* _Problem details_
In your reply, reproduce the lines from the first one below to the line containing "Rodrigo; Agol, Eric;", inclusive, exactly as they stand.

# # #

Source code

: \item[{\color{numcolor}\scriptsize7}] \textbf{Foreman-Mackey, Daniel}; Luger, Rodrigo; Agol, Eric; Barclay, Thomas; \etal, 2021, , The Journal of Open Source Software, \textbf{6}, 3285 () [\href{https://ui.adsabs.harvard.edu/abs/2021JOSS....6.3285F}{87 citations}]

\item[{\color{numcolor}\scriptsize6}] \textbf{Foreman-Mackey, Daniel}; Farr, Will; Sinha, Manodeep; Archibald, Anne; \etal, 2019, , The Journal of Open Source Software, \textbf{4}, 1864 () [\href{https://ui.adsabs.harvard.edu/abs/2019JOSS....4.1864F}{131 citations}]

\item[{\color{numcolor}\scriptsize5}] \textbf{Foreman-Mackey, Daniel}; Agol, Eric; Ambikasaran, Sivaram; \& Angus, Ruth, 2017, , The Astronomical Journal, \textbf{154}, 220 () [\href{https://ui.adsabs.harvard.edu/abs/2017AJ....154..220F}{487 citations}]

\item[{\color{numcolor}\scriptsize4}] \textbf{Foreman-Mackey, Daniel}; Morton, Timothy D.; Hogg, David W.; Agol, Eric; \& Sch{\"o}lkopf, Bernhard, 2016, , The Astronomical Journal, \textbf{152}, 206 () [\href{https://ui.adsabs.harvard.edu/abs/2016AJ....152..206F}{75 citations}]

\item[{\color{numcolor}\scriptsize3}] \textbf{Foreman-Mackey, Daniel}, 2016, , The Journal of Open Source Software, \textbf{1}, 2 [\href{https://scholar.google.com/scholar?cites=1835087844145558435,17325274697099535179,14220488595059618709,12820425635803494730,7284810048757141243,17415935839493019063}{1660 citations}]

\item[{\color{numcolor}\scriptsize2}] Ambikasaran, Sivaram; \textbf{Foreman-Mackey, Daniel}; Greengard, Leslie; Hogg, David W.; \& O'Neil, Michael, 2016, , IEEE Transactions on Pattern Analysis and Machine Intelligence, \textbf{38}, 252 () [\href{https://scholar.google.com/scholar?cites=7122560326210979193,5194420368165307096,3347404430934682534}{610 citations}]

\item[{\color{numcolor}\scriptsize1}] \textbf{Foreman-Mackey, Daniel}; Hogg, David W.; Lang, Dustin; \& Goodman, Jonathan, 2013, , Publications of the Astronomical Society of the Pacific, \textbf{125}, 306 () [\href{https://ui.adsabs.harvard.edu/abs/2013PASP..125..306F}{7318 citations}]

# # #

* _Output of the task_
Source code

: \item[{\color{numcolor}\scriptsize7}] \textbf{Foreman-Mackey, Daniel}; Luger, Rodrigo; Agol, Eric; Barclay, Thomas; \etal, 2021, , The Journal of Open Source Software, \textbf{6}, 3285 () [\href{https://ui.adsabs.harvard.edu/abs/2021JOSS....6.3285F}{87 citations}]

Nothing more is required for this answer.